**Your objective:**
Out of the records below, copy all lines in which the word "const" occurs.

**Records for this exercise:**
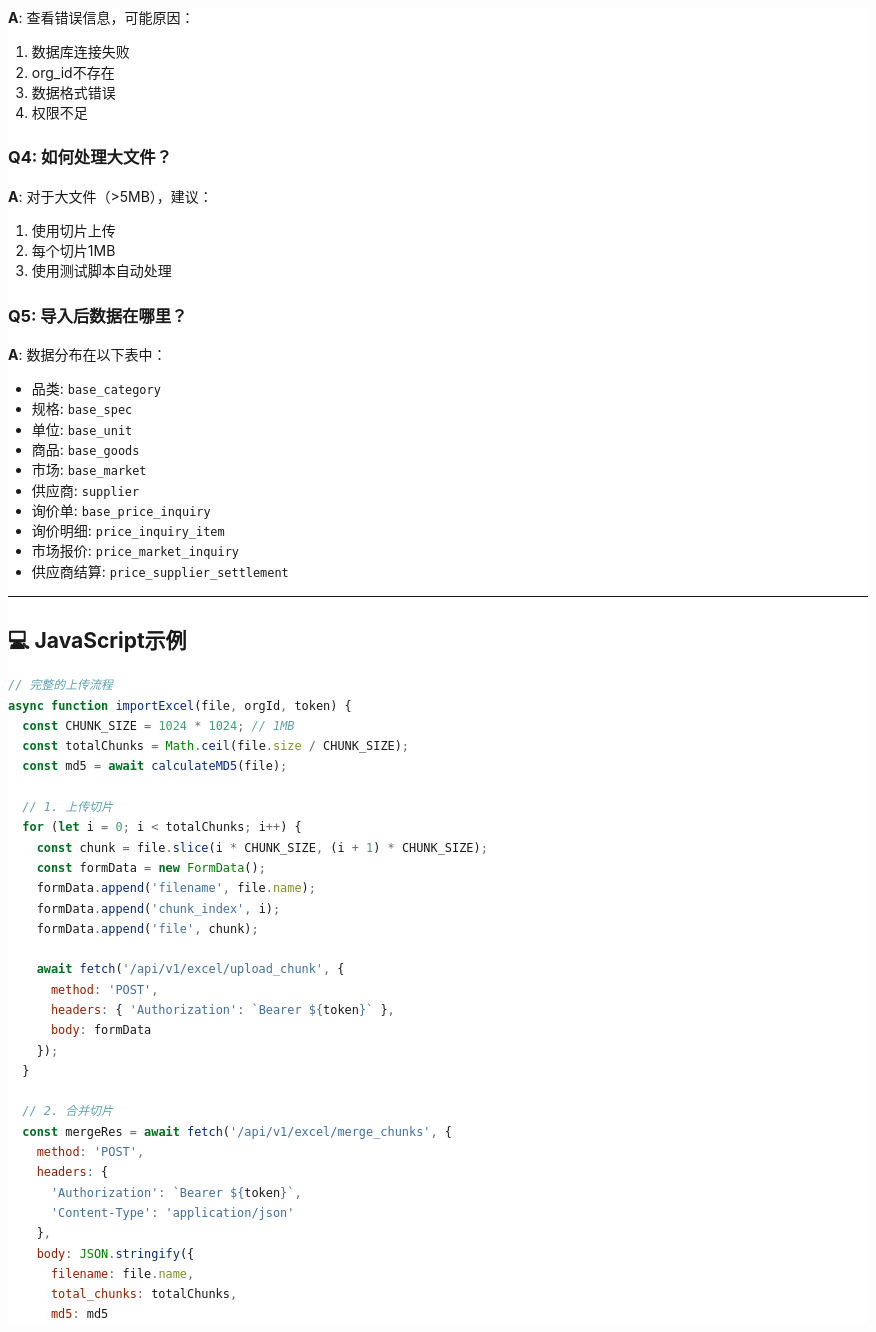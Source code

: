 **A**: 查看错误信息，可能原因：
1. 数据库连接失败
2. org_id不存在
3. 数据格式错误
4. 权限不足

### Q4: 如何处理大文件？

**A**: 对于大文件（>5MB），建议：
1. 使用切片上传
2. 每个切片1MB
3. 使用测试脚本自动处理

### Q5: 导入后数据在哪里？

**A**: 数据分布在以下表中：
- 品类: `base_category`
- 规格: `base_spec`
- 单位: `base_unit`
- 商品: `base_goods`
- 市场: `base_market`
- 供应商: `supplier`
- 询价单: `base_price_inquiry`
- 询价明细: `price_inquiry_item`
- 市场报价: `price_market_inquiry`
- 供应商结算: `price_supplier_settlement`

---

## 💻 JavaScript示例

```javascript
// 完整的上传流程
async function importExcel(file, orgId, token) {
  const CHUNK_SIZE = 1024 * 1024; // 1MB
  const totalChunks = Math.ceil(file.size / CHUNK_SIZE);
  const md5 = await calculateMD5(file);
  
  // 1. 上传切片
  for (let i = 0; i < totalChunks; i++) {
    const chunk = file.slice(i * CHUNK_SIZE, (i + 1) * CHUNK_SIZE);
    const formData = new FormData();
    formData.append('filename', file.name);
    formData.append('chunk_index', i);
    formData.append('file', chunk);
    
    await fetch('/api/v1/excel/upload_chunk', {
      method: 'POST',
      headers: { 'Authorization': `Bearer ${token}` },
      body: formData
    });
  }
  
  // 2. 合并切片
  const mergeRes = await fetch('/api/v1/excel/merge_chunks', {
    method: 'POST',
    headers: {
      'Authorization': `Bearer ${token}`,
      'Content-Type': 'application/json'
    },
    body: JSON.stringify({
      filename: file.name,
      total_chunks: totalChunks,
      md5: md5
```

**Response for this exercise:**
  const CHUNK_SIZE = 1024 * 1024; // 1MB
  const totalChunks = Math.ceil(file.size / CHUNK_SIZE);
  const md5 = await calculateMD5(file);
    const chunk = file.slice(i * CHUNK_SIZE, (i + 1) * CHUNK_SIZE);
    const formData = new FormData();
  const mergeRes = await fetch('/api/v1/excel/merge_chunks', {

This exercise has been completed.